#### [TRY IT]
A precise reproduction of every record below is needed, minus the pictures.

#### [SOURCE MATERIAL]
··········

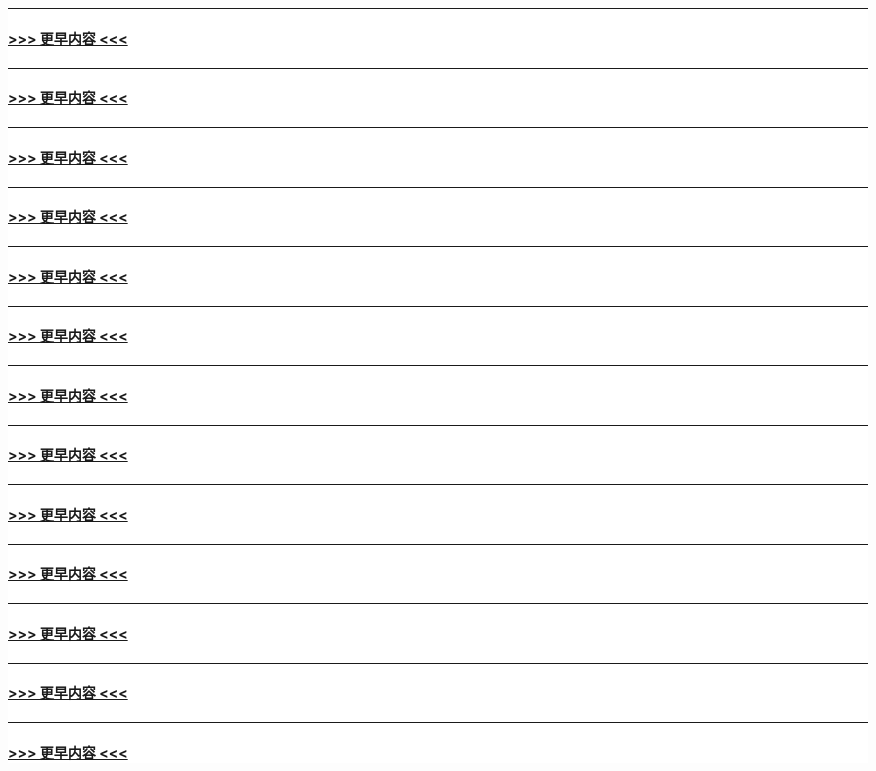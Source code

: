 ----
#### [ >>> 更早内容 <<< ](../indexes/soh_mjtss-earlier.md?t=11280922)

----
#### [ >>> 更早内容 <<< ](../indexes/soh_mjtss-earlier.md?t=11280933)

----
#### [ >>> 更早内容 <<< ](../indexes/soh_mjtss-earlier.md?t=11280944)

----
#### [ >>> 更早内容 <<< ](../indexes/soh_mjtss-earlier.md?t=11280955)

----
#### [ >>> 更早内容 <<< ](../indexes/soh_mjtss-earlier.md?t=11281001)

----
#### [ >>> 更早内容 <<< ](../indexes/soh_mjtss-earlier.md?t=11281011)

----
#### [ >>> 更早内容 <<< ](../indexes/soh_mjtss-earlier.md?t=11281022)

----
#### [ >>> 更早内容 <<< ](../indexes/soh_mjtss-earlier.md?t=11281033)

----
#### [ >>> 更早内容 <<< ](../indexes/soh_mjtss-earlier.md?t=11281044)

----
#### [ >>> 更早内容 <<< ](../indexes/soh_mjtss-earlier.md?t=11281055)

----
#### [ >>> 更早内容 <<< ](../indexes/soh_mjtss-earlier.md?t=11281101)

----
#### [ >>> 更早内容 <<< ](../indexes/soh_mjtss-earlier.md?t=11281111)

----
#### [ >>> 更早内容 <<< ](../indexes/soh_mjtss-earlier.md?t=11281122)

··········

#### [TASK OUTPUT]
Source code

: ----
#### [ >>> 更早内容 <<< ](../indexes/soh_mjtss-earlier.md?t=11280922)

----
#### [ >>> 更早内容 <<< ](../indexes/soh_mjtss-earlier.md?t=11280933)

----
#### [ >>> 更早内容 <<< ](../indexes/soh_mjtss-earlier.md?t=11280944)

----
#### [ >>> 更早内容 <<< ](../indexes/soh_mjtss-earlier.md?t=11280955)

----
#### [ >>> 更早内容 <<< ](../indexes/soh_mjtss-earlier.md?t=11281001)

----
#### [ >>> 更早内容 <<< ](../indexes/soh_mjtss-earlier.md?t=11281011)

----
#### [ >>> 更早内容 <<< ](../indexes/soh_mjtss-earlier.md?t=11281022)

----
#### [ >>> 更早内容 <<< ](../indexes/soh_mjtss-earlier.md?t=11281033)

----
#### [ >>> 更早内容 <<< ](../indexes/soh_mjtss-earlier.md?t=11281044)

----
#### [ >>> 更早内容 <<< ](../indexes/soh_mjtss-earlier.md?t=11281055)

----
#### [ >>> 更早内容 <<< ](../indexes/soh_mjtss-earlier.md?t=11281101)

----
#### [ >>> 更早内容 <<< ](../indexes/soh_mjtss-earlier.md?t=11281111)

----
#### [ >>> 更早内容 <<< ](../indexes/soh_mjtss-earlier.md?t=11281122)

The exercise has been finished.